With discs, have to work the parking brake continuously for adjustment, idiots at my Chevy dealer didn't even know this! Has a ratcheting mechanism that becomes worthless with rust and cost an arm and a leg to replace. 

Another bad mistake they made and not an opinion but a fact is going back to that cradle type pad holder with the metal clips. This is a trap for road salt where those clips will bind the pads so they can't return to their home position. This causes the pads to stick hard against the rotor with drag that results in a warped rotor.

Had to remove all four of mine, clean them up and spayed with 900*F brake paint, did a terrible job of plating these things. And used anti-seize both on the insides and outsides to help retard corrosion. Used help, because it will have to be done again and again and again. Both Honda and Toyota were using these things over 30 years ago and was a constant problem. Engineers were well aware of these problems so got away from it, but guess these young kids don't know anything.


----------



## Daisy81 (Jun 17, 2012)

NickD said:


> Kind of amazes me how dumb these dealerships are with even brakes.

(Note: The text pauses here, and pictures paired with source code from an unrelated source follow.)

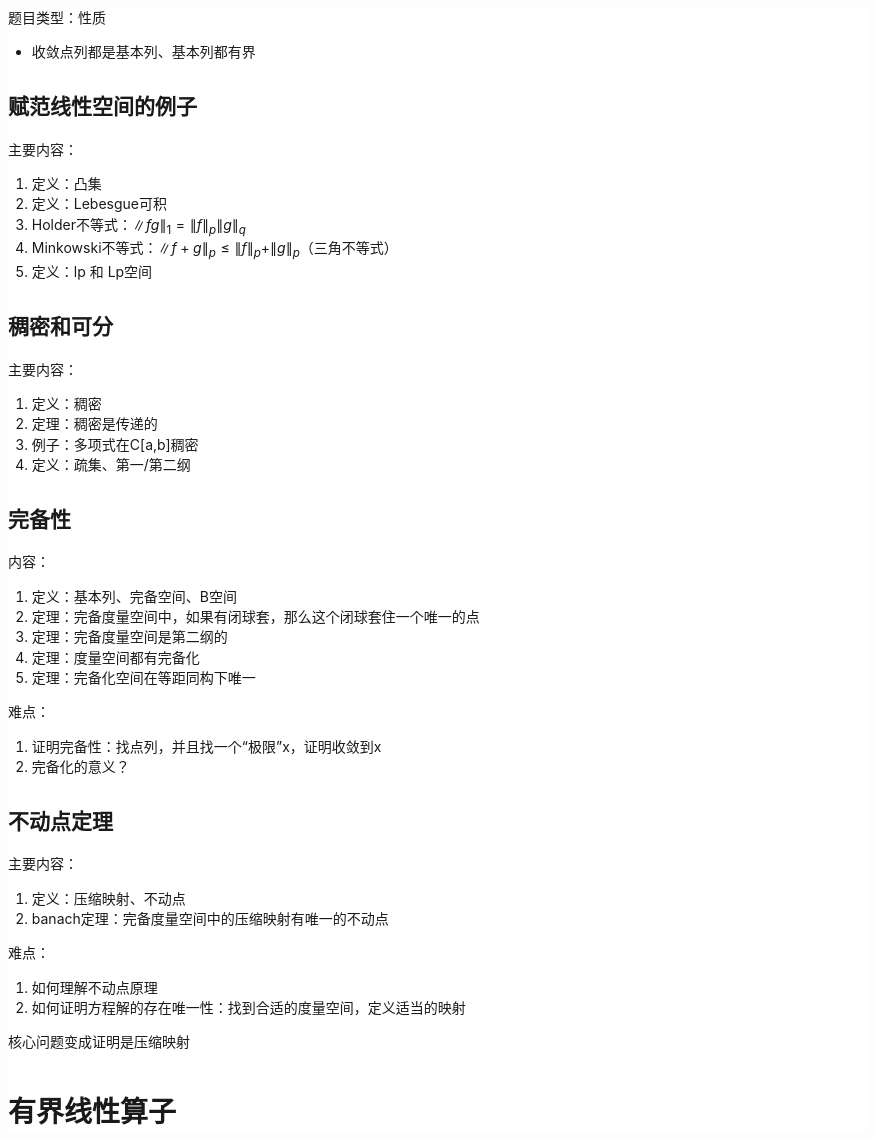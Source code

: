 题目类型：性质

* 收敛点列都是基本列、基本列都有界

## 赋范线性空间的例子

主要内容：

1. 定义：凸集
2. 定义：Lebesgue可积
3. Holder不等式：$\|f g\|_1 = \| f \| _p \| g \| _q$
4. Minkowski不等式：$\| f + g \|_p \le \| f \|_p + \| g \| _ p$（三角不等式）
5. 定义：lp 和 Lp空间

## 稠密和可分

主要内容：

1. 定义：稠密
2. 定理：稠密是传递的
3. 例子：多项式在C[a,b]稠密
4. 定义：疏集、第一/第二纲

## 完备性

内容：

1. 定义：基本列、完备空间、B空间
2. 定理：完备度量空间中，如果有闭球套，那么这个闭球套住一个唯一的点
3. 定理：完备度量空间是第二纲的
4. 定理：度量空间都有完备化
5. 定理：完备化空间在等距同构下唯一

难点：

1. 证明完备性：找点列，并且找一个“极限”x，证明收敛到x
2. 完备化的意义？

## 不动点定理

主要内容：

1. 定义：压缩映射、不动点
2. banach定理：完备度量空间中的压缩映射有唯一的不动点

难点：

1. 如何理解不动点原理
2. 如何证明方程解的存在唯一性：找到合适的度量空间，定义适当的映射

核心问题变成证明是压缩映射

# 有界线性算子
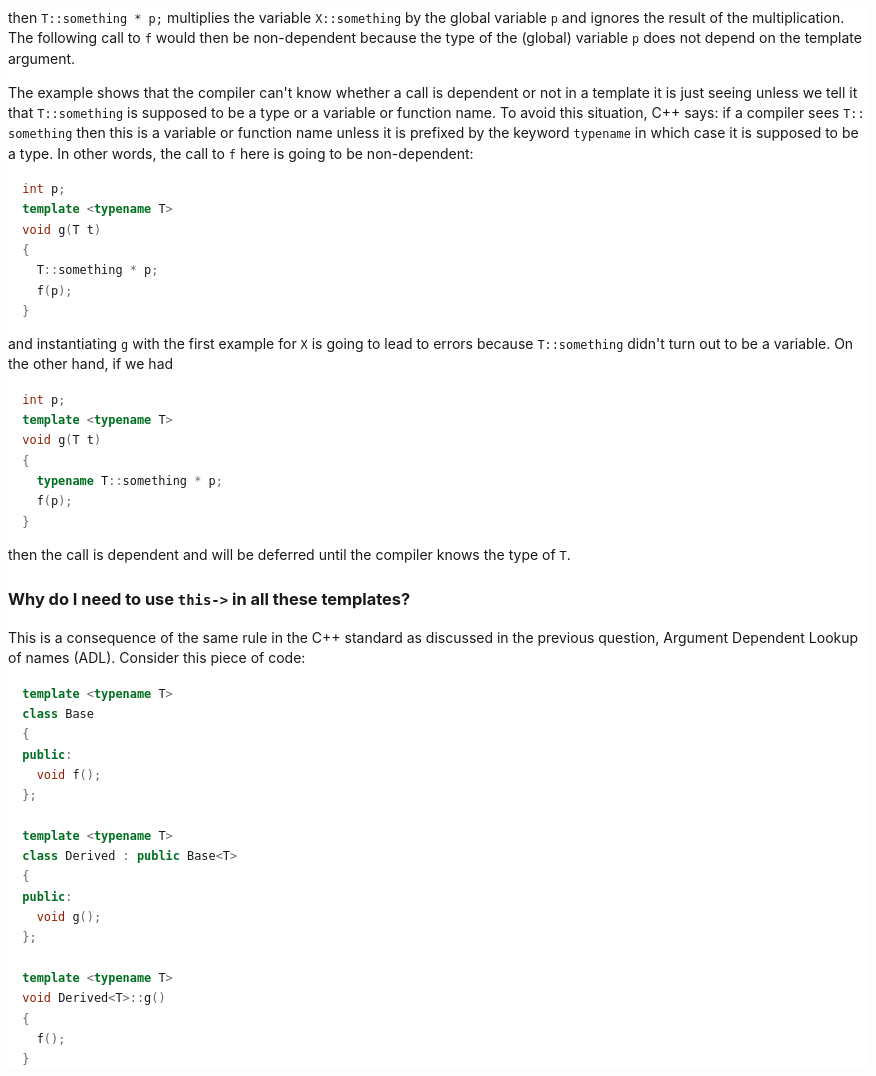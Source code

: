 then `T::something * p;` multiplies the variable `X::something` by the
global variable `p` and ignores the result of the multiplication. The
following call to `f` would then be non-dependent because the type of the
(global) variable `p` does not depend on the template argument.

The example shows that the compiler can't know whether a call is dependent
or not in a template it is just seeing unless we tell it that
`T::something` is supposed to be a type or a variable or function name. To
avoid this situation, C++ says: if a compiler sees `T::something` then this
is a variable or function name unless it is prefixed by the keyword
`typename` in which case it is supposed to be a type. In other words, the
call to `f` here is going to be non-dependent:
```cpp
  int p;
  template <typename T>
  void g(T t)
  {
    T::something * p;
    f(p);
  }
```

and instantiating `g` with the first example for `X` is going to lead to
errors because `T::something` didn't turn out to be a variable. On the
other hand, if we had
```cpp
  int p;
  template <typename T>
  void g(T t)
  {
    typename T::something * p;
    f(p);
  }
```

then the call is dependent and will be deferred until the compiler knows
the type of `T`.

### Why do I need to use `this->` in all these templates?

This is a consequence of the same rule in the C++ standard as discussed in
the previous question, Argument Dependent Lookup of names (ADL). Consider
this piece of code:
```cpp
  template <typename T>
  class Base
  {
  public:
    void f();
  };

  template <typename T>
  class Derived : public Base<T>
  {
  public:
    void g();
  };

  template <typename T>
  void Derived<T>::g()
  {
    f();
  }
```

With shoes, the only way they can self adjust and be quiet is the ability to self center.
> 
> Mistake number one was going back to these relatively weak coil return springs when GM was using a huge U spring that took a strong man and two boys to install. Maybe somebody complained about this. Second thing, is the shoe contact area must be well lubricated, nothing works better after a good cleaning is to use anti-seize as a lubricant, but still must be done every couple of years depending on whether you are living with road salt or not.
> 
> ...


Yeah the brakes do kind of suck. My rotors are warped. I'm just waiting a few more months because the pads still have enough on them to be functional just not smooth. I have it in writing from the dealer saying that it is still safe to operate. However when I change out the brake pads and buy new rotors they won't be GMs. I'll buy something like these.


----------



## obermd (Mar 3, 2012)

Daisy81 said:


> Yeah the brakes do kind of suck. My rotors are warped. I'm just waiting a few more months because the pads still have enough on them to be functional just not smooth. I have it in writing from the dealer saying that it is still safe to operate. However when I change out the brake pads and buy new rotors they won't be GMs. I'll buy something like these.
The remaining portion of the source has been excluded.